Earlier in that meeting, Accounting Supervisor Liz Walden had effectively been dismissed from her job by Mayor Laurel Prussing. Walden was classified as an employee appointed annually at the will of the mayor, and in a controversial move, Prussing did not ask her to return at the beginning of the new fiscal year.
DeJarnette, however, has been deeply involved in the development of Big Broadband since its inception several years ago, and officials are looking to retain his expertise during a critical transition for the high-speed Internet network.

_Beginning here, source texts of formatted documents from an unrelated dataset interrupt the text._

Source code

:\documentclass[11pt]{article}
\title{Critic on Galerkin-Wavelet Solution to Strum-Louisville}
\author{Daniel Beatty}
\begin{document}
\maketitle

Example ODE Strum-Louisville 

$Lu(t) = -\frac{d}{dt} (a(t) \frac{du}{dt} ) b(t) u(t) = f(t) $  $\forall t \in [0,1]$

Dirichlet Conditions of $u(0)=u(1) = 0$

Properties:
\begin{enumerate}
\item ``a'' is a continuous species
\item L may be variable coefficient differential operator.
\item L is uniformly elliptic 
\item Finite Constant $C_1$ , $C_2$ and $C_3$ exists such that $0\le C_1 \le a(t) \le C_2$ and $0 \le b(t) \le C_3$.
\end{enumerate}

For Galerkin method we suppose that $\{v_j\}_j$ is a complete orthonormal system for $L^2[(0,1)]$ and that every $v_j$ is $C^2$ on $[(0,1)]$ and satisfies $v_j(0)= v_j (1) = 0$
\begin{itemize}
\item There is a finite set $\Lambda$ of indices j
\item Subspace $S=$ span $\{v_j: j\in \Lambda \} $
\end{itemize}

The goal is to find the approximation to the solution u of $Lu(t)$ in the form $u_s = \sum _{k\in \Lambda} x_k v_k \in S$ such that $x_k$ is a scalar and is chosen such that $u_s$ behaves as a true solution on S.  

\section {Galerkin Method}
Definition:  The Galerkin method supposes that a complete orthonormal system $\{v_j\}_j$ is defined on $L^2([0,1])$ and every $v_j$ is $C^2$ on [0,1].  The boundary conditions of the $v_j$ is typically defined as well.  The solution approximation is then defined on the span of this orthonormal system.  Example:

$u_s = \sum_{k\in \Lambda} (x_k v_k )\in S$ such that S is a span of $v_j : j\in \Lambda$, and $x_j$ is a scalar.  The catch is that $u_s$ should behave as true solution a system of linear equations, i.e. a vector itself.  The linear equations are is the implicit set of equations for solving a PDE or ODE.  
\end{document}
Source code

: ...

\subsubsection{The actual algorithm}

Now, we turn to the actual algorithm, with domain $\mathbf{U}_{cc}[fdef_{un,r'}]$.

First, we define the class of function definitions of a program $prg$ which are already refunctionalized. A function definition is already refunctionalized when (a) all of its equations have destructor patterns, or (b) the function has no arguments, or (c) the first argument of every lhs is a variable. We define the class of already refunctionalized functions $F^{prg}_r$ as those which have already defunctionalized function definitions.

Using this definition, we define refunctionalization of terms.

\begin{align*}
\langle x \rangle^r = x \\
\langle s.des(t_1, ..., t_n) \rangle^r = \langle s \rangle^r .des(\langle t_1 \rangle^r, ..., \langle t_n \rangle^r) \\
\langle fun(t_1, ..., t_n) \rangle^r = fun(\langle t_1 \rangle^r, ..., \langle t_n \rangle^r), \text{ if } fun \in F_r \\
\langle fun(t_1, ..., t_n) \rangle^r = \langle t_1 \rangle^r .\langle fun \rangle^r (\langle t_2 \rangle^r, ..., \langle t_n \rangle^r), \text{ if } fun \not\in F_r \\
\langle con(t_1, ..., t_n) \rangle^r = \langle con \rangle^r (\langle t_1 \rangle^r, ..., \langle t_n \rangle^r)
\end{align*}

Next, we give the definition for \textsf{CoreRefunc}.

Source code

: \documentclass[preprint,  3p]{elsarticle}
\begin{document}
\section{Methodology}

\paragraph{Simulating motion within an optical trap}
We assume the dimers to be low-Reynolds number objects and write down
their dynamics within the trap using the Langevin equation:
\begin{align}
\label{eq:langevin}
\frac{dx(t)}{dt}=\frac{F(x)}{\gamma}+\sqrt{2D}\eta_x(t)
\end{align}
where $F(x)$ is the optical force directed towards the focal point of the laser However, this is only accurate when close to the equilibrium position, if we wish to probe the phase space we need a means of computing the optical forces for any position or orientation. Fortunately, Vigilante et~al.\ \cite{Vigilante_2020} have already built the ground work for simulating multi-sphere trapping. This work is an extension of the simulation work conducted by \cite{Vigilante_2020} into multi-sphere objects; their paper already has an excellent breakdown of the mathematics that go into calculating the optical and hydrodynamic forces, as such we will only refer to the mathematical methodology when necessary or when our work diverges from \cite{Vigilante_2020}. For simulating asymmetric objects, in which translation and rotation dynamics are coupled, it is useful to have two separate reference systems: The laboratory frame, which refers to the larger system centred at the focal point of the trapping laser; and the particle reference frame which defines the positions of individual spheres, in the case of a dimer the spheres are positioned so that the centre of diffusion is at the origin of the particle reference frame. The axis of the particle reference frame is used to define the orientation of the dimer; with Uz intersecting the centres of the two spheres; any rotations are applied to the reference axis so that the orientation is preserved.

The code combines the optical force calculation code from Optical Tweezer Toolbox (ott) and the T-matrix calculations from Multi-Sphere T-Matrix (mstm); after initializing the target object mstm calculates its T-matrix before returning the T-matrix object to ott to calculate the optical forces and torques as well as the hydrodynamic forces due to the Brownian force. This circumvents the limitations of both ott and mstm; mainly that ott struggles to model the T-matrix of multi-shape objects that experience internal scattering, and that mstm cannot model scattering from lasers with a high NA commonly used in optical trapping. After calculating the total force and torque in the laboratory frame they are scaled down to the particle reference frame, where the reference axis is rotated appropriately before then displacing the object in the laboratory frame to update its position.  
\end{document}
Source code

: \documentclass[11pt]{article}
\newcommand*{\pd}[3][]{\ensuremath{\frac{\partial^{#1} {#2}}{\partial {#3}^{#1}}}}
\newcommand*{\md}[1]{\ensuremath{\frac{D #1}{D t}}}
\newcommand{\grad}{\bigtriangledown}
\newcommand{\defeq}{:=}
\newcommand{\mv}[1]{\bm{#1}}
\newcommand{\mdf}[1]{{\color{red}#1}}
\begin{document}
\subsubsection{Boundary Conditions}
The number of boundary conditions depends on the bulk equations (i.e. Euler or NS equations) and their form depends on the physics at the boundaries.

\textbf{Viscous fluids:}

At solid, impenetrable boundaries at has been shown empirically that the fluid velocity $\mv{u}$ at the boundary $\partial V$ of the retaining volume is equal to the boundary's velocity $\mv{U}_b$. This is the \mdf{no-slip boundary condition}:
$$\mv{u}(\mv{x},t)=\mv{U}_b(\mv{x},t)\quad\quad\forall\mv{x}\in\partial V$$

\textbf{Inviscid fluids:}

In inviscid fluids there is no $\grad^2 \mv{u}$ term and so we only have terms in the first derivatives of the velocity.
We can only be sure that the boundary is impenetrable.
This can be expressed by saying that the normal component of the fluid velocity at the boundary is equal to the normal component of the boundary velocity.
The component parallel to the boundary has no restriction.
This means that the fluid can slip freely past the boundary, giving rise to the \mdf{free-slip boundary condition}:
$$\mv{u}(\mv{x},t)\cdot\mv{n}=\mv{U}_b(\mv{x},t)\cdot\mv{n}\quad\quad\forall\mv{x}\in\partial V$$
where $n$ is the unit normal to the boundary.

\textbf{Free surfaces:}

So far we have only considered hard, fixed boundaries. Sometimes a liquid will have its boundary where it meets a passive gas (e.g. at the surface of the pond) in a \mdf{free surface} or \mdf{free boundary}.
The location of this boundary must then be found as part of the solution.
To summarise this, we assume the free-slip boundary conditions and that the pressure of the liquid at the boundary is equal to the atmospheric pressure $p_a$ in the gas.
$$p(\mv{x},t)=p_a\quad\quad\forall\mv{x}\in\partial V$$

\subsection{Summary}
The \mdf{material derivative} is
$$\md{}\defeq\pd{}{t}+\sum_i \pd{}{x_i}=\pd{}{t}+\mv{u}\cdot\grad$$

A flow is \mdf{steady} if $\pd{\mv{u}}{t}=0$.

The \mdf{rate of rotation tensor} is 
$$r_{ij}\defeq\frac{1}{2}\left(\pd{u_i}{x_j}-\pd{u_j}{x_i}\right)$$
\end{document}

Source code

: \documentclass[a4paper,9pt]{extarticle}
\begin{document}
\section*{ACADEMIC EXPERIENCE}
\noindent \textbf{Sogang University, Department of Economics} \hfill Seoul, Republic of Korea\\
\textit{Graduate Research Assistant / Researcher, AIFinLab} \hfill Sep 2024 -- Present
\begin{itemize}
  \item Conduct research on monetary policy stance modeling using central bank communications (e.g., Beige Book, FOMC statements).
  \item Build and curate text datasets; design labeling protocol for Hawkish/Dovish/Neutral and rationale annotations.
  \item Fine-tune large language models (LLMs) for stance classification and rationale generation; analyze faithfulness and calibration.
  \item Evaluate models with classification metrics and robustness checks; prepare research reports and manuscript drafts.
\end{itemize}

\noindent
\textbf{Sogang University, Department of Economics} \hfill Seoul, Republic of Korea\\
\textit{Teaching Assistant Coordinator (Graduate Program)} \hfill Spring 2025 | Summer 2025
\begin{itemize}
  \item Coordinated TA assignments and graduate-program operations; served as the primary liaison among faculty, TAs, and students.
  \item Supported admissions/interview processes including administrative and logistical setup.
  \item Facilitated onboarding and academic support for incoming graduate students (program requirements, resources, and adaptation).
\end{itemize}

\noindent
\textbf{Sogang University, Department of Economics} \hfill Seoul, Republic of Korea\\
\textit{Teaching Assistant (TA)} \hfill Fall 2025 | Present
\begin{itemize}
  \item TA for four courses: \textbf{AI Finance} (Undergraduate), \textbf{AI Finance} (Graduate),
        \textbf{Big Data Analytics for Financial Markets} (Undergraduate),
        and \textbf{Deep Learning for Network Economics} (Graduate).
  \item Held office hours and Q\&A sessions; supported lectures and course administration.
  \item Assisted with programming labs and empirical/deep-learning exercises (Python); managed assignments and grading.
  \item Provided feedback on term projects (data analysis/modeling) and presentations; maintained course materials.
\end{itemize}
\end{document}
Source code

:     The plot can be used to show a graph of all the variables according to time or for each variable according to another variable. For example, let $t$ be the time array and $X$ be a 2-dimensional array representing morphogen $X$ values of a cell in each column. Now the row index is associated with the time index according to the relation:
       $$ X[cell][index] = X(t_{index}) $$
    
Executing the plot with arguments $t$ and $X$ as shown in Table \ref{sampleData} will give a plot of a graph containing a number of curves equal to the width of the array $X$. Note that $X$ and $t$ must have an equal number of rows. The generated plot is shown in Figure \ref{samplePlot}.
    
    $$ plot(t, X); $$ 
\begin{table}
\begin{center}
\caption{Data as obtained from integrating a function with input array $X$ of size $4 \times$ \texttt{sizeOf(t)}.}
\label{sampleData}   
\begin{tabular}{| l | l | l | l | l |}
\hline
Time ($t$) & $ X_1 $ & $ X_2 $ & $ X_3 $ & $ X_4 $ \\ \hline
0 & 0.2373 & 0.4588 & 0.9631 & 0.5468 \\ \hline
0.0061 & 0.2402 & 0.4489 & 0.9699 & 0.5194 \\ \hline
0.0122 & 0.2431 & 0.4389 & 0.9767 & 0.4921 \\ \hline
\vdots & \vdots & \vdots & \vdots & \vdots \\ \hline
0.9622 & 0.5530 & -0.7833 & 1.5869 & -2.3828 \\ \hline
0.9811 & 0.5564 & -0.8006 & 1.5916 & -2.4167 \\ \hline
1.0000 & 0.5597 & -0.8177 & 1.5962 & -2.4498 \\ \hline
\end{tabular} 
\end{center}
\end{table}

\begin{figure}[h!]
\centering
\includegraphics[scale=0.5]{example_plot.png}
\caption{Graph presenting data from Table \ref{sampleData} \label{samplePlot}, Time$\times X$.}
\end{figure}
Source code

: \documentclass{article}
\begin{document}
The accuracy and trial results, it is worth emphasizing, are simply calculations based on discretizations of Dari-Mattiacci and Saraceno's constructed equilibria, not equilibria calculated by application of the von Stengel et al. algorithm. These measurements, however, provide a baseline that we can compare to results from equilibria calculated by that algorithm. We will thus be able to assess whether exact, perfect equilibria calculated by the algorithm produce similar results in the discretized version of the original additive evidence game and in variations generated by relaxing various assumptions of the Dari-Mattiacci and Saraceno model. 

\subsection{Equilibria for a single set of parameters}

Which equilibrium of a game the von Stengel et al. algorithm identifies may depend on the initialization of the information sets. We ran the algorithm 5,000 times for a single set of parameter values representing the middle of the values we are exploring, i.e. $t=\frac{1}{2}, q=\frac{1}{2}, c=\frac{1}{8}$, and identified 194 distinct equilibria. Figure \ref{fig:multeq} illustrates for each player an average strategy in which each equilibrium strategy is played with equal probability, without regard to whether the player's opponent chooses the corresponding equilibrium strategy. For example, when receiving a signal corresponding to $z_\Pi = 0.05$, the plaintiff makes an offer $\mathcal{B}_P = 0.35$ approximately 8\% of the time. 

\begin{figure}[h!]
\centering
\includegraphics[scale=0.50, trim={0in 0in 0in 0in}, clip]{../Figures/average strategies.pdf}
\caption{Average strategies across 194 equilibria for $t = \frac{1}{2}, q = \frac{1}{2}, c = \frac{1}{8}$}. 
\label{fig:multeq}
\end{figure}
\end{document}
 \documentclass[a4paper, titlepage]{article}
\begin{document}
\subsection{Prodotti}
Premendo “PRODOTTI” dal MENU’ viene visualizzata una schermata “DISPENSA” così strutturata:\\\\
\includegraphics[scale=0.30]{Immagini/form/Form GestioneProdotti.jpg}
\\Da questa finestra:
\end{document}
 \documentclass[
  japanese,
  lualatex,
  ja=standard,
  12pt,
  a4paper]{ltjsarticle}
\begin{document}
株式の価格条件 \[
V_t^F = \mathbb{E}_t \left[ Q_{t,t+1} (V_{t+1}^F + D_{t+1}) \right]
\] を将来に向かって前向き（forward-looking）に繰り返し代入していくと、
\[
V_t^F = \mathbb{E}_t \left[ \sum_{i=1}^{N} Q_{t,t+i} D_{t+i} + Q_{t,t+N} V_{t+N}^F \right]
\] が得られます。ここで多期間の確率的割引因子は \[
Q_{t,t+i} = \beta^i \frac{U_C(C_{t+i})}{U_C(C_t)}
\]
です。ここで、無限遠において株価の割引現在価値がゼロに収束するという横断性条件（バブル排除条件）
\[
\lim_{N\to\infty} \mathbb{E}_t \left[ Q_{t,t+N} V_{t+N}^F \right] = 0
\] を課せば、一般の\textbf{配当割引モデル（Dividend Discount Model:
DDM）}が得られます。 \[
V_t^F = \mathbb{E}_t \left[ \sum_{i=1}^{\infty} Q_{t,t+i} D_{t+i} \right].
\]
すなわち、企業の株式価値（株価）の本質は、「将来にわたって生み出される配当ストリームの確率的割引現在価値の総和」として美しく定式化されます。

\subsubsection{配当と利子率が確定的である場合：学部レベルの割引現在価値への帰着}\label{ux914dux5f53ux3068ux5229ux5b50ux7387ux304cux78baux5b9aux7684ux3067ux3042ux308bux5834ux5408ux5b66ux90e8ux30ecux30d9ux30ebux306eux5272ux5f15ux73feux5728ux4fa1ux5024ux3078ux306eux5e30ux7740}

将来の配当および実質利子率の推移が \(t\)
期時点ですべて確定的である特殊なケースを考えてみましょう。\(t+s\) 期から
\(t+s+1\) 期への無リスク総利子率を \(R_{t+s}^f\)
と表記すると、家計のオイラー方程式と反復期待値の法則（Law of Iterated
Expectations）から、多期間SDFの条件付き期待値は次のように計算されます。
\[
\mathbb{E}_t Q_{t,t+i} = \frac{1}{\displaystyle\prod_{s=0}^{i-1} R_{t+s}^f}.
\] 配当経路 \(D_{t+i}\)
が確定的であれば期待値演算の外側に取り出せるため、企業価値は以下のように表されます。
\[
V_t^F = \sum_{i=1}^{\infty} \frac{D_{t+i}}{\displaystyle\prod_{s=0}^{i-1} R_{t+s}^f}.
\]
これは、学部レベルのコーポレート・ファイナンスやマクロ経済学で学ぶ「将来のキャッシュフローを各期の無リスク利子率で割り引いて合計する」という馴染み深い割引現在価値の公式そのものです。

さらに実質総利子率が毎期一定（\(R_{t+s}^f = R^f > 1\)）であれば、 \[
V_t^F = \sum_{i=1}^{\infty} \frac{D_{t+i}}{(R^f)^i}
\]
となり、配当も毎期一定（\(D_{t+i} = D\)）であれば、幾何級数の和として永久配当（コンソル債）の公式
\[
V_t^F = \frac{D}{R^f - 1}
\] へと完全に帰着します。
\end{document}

DeJarnette has continued working with Big Broadband officials since his resignation from his official position with the city of Urbana. The contract before the city council on Tuesday would extend his leading role and allow him to continue working with Big Broadband full-time through the transition period, according to a city council memo.
Earlier this summer, city council members chose to spin Big Broadband off into a private, nonprofit entity as opposed to its current status as a public agency held by the cities of Champaign and Urbana and the University of Illinois. That transfer will roll out over the next several months, and city officials say it will put the network in a better position to operate and expand in the future.
If the Champaign City Council approves the $83,500 contract — based on a negotiated $57.88 hourly rate — with DeJarnette this week, he will be a leader in that process.
City officials hope Big Broadband customer-generated revenues will cover DeJarnette's pay. If it does not, Champaign will pay 42 percent, Urbana will cover 25 percent and the UI will cover 33 percent of the total, according to a memo to the city council.